Dois países, além do Brasil, mobilizam meus sentimentos. Claro que Israel, meu lar ancestral, o justíssimo refúgio da minha tão perseguida etnia, é um deles. E, depois, vem a Argentina, país onde não só morei por um tempo, mas onde considero que me lapidei como o jornalista que sou hoje. E justamente esses dois países pelos quais nutro imenso carinho estão em apuros.
Ambos vivem a ameaça do fascismo.
Israel
Comecemos por Israel. Uma enorme contradição se opera na terra do meu povo. O judaísmo tem, por natureza, o valor da pluralidade e da democracia. O respeito ao outro está em vários trechos da Torá e na sabedoria dos talmudistas. Não fazer ao outro o que não queres para ti é todo um resumo do Tanach (conhecido no cristianismo como o “Antigo Testamento”). Não sou eu quem digo isso, eu só tenho essa máxima tatuada na pele (e em espanhol). Mas quem a proferiu foi o “sábio dos sábios”, o Hilel.
Logo, o lar judaico está se contrapondo aos valores mais básicos do próprio judaísmo ao ser violentado por um político autoritário que, por sede de poder e necessidade de se safar da Justiça, desequilibra os Poderes do Estado, sufoca o Judiciário e ameaça transformar a terra de índole social-democrata num regime obscurantista de fazer inveja ao próprio Irã dos aiatolás. Bibi Nethanyahu & seus abutres (os ultraortodoxos com quem ele se aliou para conseguir maioria no Knesset) tentam implementar uma teocracia regida por interpretações rígidas da Torá.
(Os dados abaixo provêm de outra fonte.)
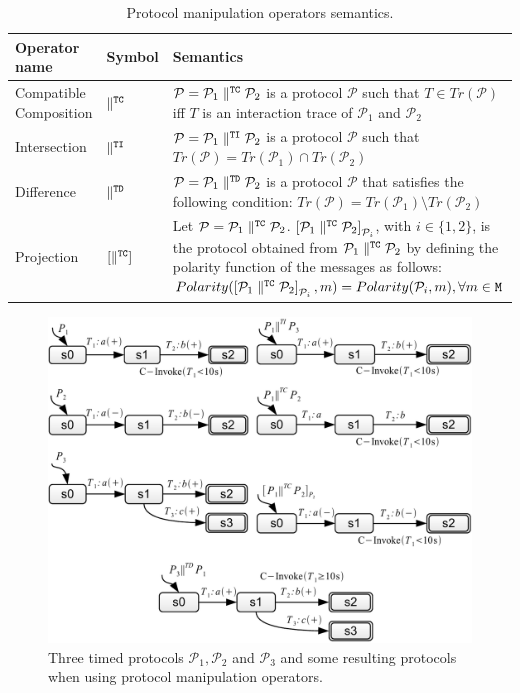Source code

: \begin{table}[thbp]
{\footnotesize
\begin{center}
\begin{tabular}{|p{2.5cm}|p{1.2cm}|p{8.3cm}|}
%
\hline
%
\textbf{Operator name} & \textbf{Symbol} &  \textbf{Semantics}\\ \hline
%
Compatible Composition & $\parallel^{\mathtt{TC}}$  & $\mathcal{P} = \mathcal{P}_1 \parallel^{\mathtt{TC}} \mathcal{P}_2$ is a protocol $\mathcal{P}$ such that
$T \in Tr(\mathcal{P})$ iff  $T$  is an interaction trace of  $\mathcal{P}_1$ and $\mathcal{P}_2$ \\ \hline
%
Intersection  & $\parallel^{\mathtt{TI}}$ & $\mathcal{P} = \mathcal{P}_1 \parallel^{\mathtt{TI}} \mathcal{P}_2$ is a protocol $\mathcal{P}$ such that
$Tr(\mathcal{P}) =  Tr(\mathcal{P}_1) \cap Tr(\mathcal{P}_2)$ \\ \hline
Difference  & $\parallel^{\mathtt{TD}}$ & $\mathcal{P} = \mathcal{P}_1 \parallel^{\mathtt{TD}} \mathcal{P}_2$ is a protocol $\mathcal{P}$ that satisfies the following condition:
$Tr(\mathcal{P}) = Tr(\mathcal{P}_1) \setminus Tr(\mathcal{P}_2) $  \\ \hline
 Projection & $\left[  \parallel^{\mathtt{TC}}  \right]_{}$ &  Let $\mathcal{P} = \mathcal{P}_1 \parallel^{\mathtt{TC}} \mathcal{P}_2$. $\left[ \mathcal{P}_1 \parallel^{\mathtt{TC}} \mathcal{P}_2 \right]_{\mathcal{P}_i}$, with $i \in \{1, 2\}$,
is the protocol  obtained from $\mathcal{P}_1 \parallel^{\mathtt{TC}} \mathcal{P}_2$
by defining  the polarity function of the messages as follows: $Polarity(\left[ \mathcal{P}_1 \parallel^{\mathtt{TC}} \mathcal{P}_2 \right]_{\mathcal{P}_i}, m) = Polarity(\mathcal{P}_i, m), \forall m \in \mathtt{M}$ \\ \hline
\end{tabular}
\caption{Protocol manipulation operators semantics.}
\label{tab:operators}
\end{center}
}
\end{table}

\begin{figure}[thbp]
    \centering
    \includegraphics[width=\textwidth]{content/protocol-analysis/operators}
    \caption{Three timed protocols $\mathcal{P}_1, \mathcal{P}_2$ and $\mathcal{P}_3$ and some resulting protocols when using protocol manipulation operators.}
    \label{fig:operators}
\end{figure}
Minha esperança é de que, diante de tantos protestos nas ruas israelenses e de uma comunidade judaica amplamente racional e ilustrada em Israel e na diáspora, o isolamento os derrote. Porque, veja bem, muitos defensores de Israel, em diversos fronts (incluindo o literal, porque há uma gurizada desertando do exército), não sentem a menor motivação para defender algo que não lhes diz nada -que, diga-se, é tudo o que sempre combatemos. Não gosto de usar a expressão “religiosos” para definir os ortodoxos, porque, na minha concepção de religiosidade (profundamente judaica), a Bíblia é uma fonte de reflexões e interpretações, e a evolução dos costumes é algo divino que tem relação estreita com a visão spinoziana de um Deus incorpóreo e de uma valorização da natureza humana em todas as suas faces, nas virtudes e nos defeitos que todos temos (não há santos).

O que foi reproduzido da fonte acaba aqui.